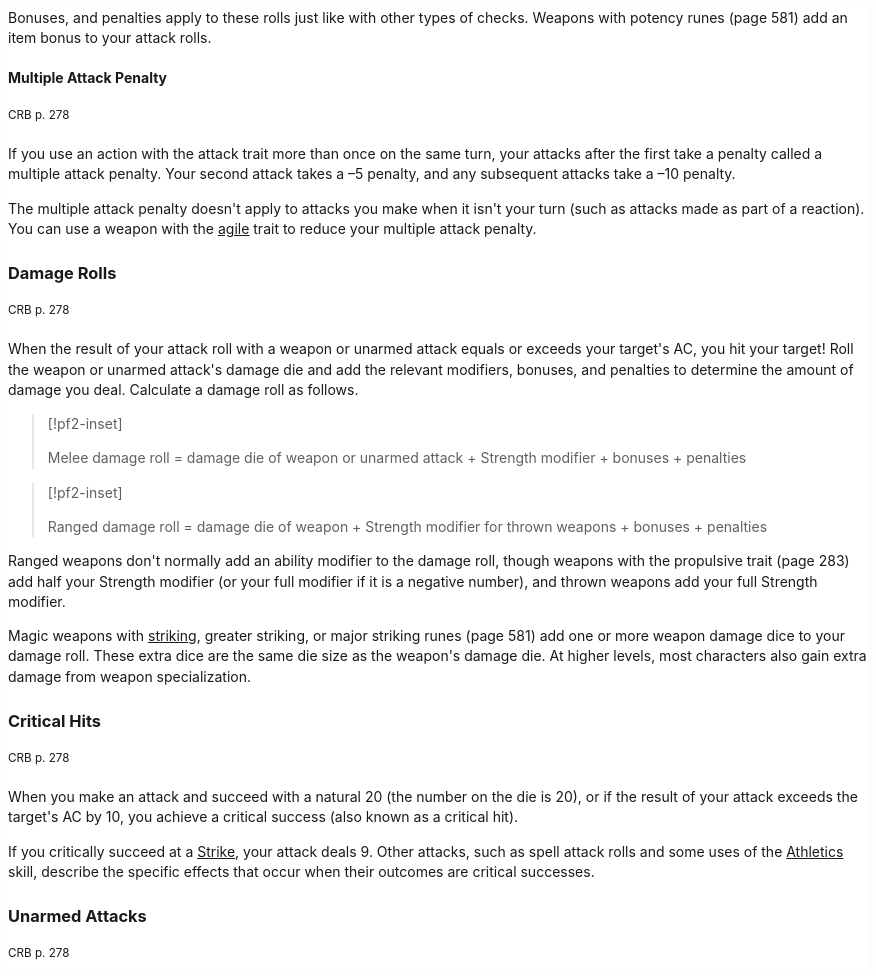 Bonuses, and penalties apply to these rolls just like with other types of checks. Weapons with potency runes (page 581) add an item bonus to your attack rolls.

#### Multiple Attack Penalty
<sup>CRB p. 278</sup>

If you use an action with the attack trait more than once on the same turn, your attacks after the first take a penalty called a multiple attack penalty. Your second attack takes a –5 penalty, and any subsequent attacks take a –10 penalty.

The multiple attack penalty doesn't apply to attacks you make when it isn't your turn (such as attacks made as part of a reaction). You can use a weapon with the [agile](agile.md) trait to reduce your multiple attack penalty.

### Damage Rolls
<sup>CRB p. 278</sup>

When the result of your attack roll with a weapon or unarmed attack equals or exceeds your target's AC, you hit your target! Roll the weapon or unarmed attack's damage die and add the relevant modifiers, bonuses, and penalties to determine the amount of damage you deal. Calculate a damage roll as follows.

> [!pf2-inset] 
> 
> Melee damage roll = damage die of weapon or unarmed attack + Strength modifier + bonuses + penalties

> [!pf2-inset] 
> 
> Ranged damage roll = damage die of weapon + Strength modifier for thrown weapons + bonuses + penalties

Ranged weapons don't normally add an ability modifier to the damage roll, though weapons with the propulsive trait (page 283) add half your Strength modifier (or your full modifier if it is a negative number), and thrown weapons add your full Strength modifier.

Magic weapons with [striking](../../compendium/equipment/items/striking.md), greater striking, or major striking runes (page 581) add one or more weapon damage dice to your damage roll. These extra dice are the same die size as the weapon's damage die. At higher levels, most characters also gain extra damage from weapon specialization.

### Critical Hits
<sup>CRB p. 278</sup>

When you make an attack and succeed with a natural 20 (the number on the die is 20), or if the result of your attack exceeds the target's AC by 10, you achieve a critical success (also known as a critical hit).

If you critically succeed at a [Strike](strike.md), your attack deals 9. Other attacks, such as spell attack rolls and some uses of the [Athletics](../../compendium/skills.md#Athletics) skill, describe the specific effects that occur when their outcomes are critical successes.

### Unarmed Attacks
<sup>CRB p. 278</sup>
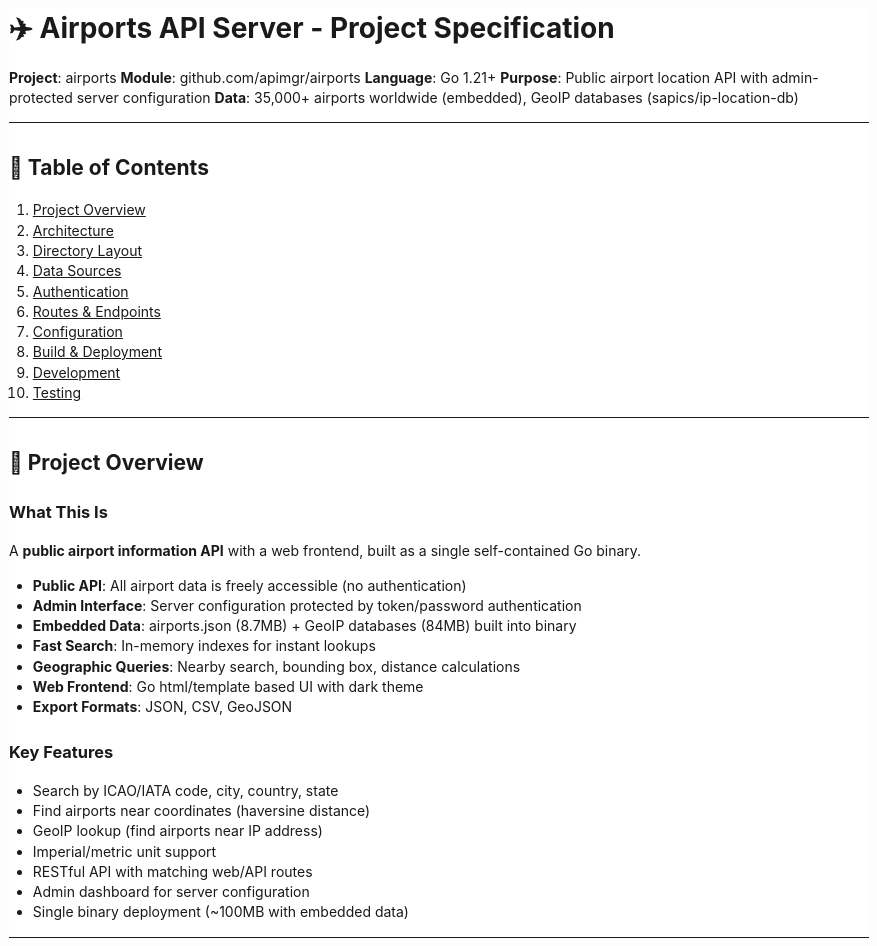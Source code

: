 # ✈️ Airports API Server - Project Specification

**Project**: airports
**Module**: github.com/apimgr/airports
**Language**: Go 1.21+
**Purpose**: Public airport location API with admin-protected server configuration
**Data**: 35,000+ airports worldwide (embedded), GeoIP databases (sapics/ip-location-db)

---

## 📖 Table of Contents

1. [Project Overview](#project-overview)
2. [Architecture](#architecture)
3. [Directory Layout](#directory-layout)
4. [Data Sources](#data-sources)
5. [Authentication](#authentication)
6. [Routes & Endpoints](#routes--endpoints)
7. [Configuration](#configuration)
8. [Build & Deployment](#build--deployment)
9. [Development](#development)
10. [Testing](#testing)

---

## 🎯 Project Overview

### What This Is

A **public airport information API** with a web frontend, built as a single self-contained Go binary.

- **Public API**: All airport data is freely accessible (no authentication)
- **Admin Interface**: Server configuration protected by token/password authentication
- **Embedded Data**: airports.json (8.7MB) + GeoIP databases (84MB) built into binary
- **Fast Search**: In-memory indexes for instant lookups
- **Geographic Queries**: Nearby search, bounding box, distance calculations
- **Web Frontend**: Go html/template based UI with dark theme
- **Export Formats**: JSON, CSV, GeoJSON

### Key Features

- Search by ICAO/IATA code, city, country, state
- Find airports near coordinates (haversine distance)
- GeoIP lookup (find airports near IP address)
- Imperial/metric unit support
- RESTful API with matching web/API routes
- Admin dashboard for server configuration
- Single binary deployment (~100MB with embedded data)

---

-.-.-

— Requirement —
Search the material for the string "more" and return each line that has it.

— Written response —
If you use an action with the attack trait more than once on the same turn, your attacks after the first take a penalty called a multiple attack penalty. Your second attack takes a –5 penalty, and any subsequent attacks take a –10 penalty.
Magic weapons with [striking](../../compendium/equipment/items/striking.md), greater striking, or major striking runes (page 581) add one or more weapon damage dice to your damage roll. These extra dice are the same die size as the weapon's damage die. At higher levels, most characters also gain extra damage from weapon specialization.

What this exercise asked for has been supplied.